Les difficultés rencontrées peuvent également conduire certains avocats à sortir de la profession. Près de 20 % des hommes et 40 % des femmes le font durant les dix premières années de leur carrière, essentiellement pour aller travailler dans les services juridiques d’entreprises. Selon les données du Conseil national des barreaux, 5 % des avocats qui prêtent serment quittent actuellement le barreau dans les deux années suivantes. C’est le cas d’Agathe Clamagirand. Elle a sauté le pas un an après sa sortie de l’école. Désormais, elle est chasseuse de têtes dans un cabinet de recrutement dont un pan de l’activité est consacré aux avocats. « J’avais une vision faussée de la profession. Je voulais un métier avec plus d’humain et de relationnel. Quand on est jeune collaborateur, on n’anime pas les rendez-vous avec le client. On seconde l’associé. »

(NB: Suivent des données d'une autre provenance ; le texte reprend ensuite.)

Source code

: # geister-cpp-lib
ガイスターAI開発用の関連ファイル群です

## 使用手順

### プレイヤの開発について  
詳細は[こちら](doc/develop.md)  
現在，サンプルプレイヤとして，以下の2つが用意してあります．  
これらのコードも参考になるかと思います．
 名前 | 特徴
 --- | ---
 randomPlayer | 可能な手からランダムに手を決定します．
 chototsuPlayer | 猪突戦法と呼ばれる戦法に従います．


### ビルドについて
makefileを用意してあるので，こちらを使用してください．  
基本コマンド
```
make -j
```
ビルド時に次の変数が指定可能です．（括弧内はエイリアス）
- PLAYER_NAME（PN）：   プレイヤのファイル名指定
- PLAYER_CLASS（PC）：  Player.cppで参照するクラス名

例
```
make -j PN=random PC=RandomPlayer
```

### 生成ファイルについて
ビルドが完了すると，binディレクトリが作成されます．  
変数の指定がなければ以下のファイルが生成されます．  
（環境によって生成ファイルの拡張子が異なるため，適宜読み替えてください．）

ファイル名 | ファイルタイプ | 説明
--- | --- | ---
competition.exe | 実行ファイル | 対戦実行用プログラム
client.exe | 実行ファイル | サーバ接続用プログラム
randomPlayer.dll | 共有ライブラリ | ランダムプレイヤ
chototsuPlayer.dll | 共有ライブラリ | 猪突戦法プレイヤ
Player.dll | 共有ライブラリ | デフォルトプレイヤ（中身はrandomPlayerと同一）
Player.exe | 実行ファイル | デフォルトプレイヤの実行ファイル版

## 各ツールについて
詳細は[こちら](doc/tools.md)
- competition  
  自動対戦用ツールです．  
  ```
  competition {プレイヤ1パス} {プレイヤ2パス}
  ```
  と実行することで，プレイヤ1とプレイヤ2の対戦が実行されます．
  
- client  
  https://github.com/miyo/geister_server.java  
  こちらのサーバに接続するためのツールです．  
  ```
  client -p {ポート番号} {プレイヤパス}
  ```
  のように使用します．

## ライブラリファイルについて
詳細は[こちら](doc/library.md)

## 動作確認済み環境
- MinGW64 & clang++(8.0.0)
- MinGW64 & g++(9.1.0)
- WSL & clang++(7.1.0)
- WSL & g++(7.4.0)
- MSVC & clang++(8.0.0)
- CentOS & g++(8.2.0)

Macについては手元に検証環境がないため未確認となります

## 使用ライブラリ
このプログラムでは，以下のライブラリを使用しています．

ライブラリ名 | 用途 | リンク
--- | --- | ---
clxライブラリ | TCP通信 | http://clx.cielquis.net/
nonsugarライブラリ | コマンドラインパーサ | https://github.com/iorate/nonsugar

Audrey Soussan, 37 ans, a fait, elle, le choix de s’installer, il y a dix mois. « Je vois mes camarades prêts à faire du secrétariat, à rester un nombre incalculable d’heures et à accepter qu’on leur parle mal », raconte-t-elle, assise dans son bureau de la Pépinière du barreau de Paris. Communication, relation au client, stratégie : elle développe la panoplie de compétences que tout avocat doit maîtriser pour espérer percer. « Je pense qu’il me faudra encore un an avant de dire que je suis insérée professionnellement, quand j’aurai un roulement de clientèle ».

Depuis la suppression, en 2004, du stage obligatoire de deux ans finalisant la formation après la scolarité, les jeunes avocats peuvent s’installer directement sans passer par un contrat de collaboration dans un cabinet. Ce choix proactif ou par défaut est également promu par les différents ordres, qui multiplient les formations entrepreneuriales. Mais pas de miracle à en attendre, au moins pendant les premiers exercices. Désormais à son compte, Audrey Soussan se rémunère, pour l’instant, à hauteur de 1 000 euros par mois…

* Le prénom a été changé.

Les pépins de la Pépinière

Créée en 2009 et située boulevard de Sébastopol, à proximité du Palais de justice, la Pépinière du barreau de Paris avait pour projet d’accompagner des avocats désireux de s’installer dès la fin de leurs études. Coût ? Un forfait allant de 260 à 475 euros hors taxe par an pour bénéficier de bureaux et de l’aide de professionnels honoraires. Cette option, rendue possible par la suppression en 2004 du stage obligatoire de deux ans, est toutefois périlleuse en raison du manque d’expérience et de ressources financières pour tenir dans un marché de plus en plus concurrentiel. Six ans après avoir vu le jour, la Pépinière n’est remplie qu’à moitié, n’accueille plus exclusivement de jeunes avocats et cumule un déficit supérieur à 400 000 euros. « Dès le début, on a accolé une image négative au lieu », estime Laurence Boyer, déléguée à la Pépinière et membre du Conseil de l’Ordre. Dans le milieu, certains l’ont qualifiée de « pouponnière », destinée aux avocates plus ou moins forcées de s’installer après la fin de leur collaboration pour cause de grossesse ou de maternité. On retrouve de fait 70 % de femmes inscrites.

Depuis cet été, la gestion de la Pépinière n’est plus assurée par le barreau de Paris mais confiée à une société de gestion de centres d’affaires, Team Business Centers. Si le barreau confirme que la moitié des places seront réservées à des débutants dont les revenus sont inférieurs à 17 500 euros par an, l’offre s’élargit officiellement à des avocats plus âgés en situation difficile, à des adeptes du coworking ou à des avocats étrangers de passage à Paris.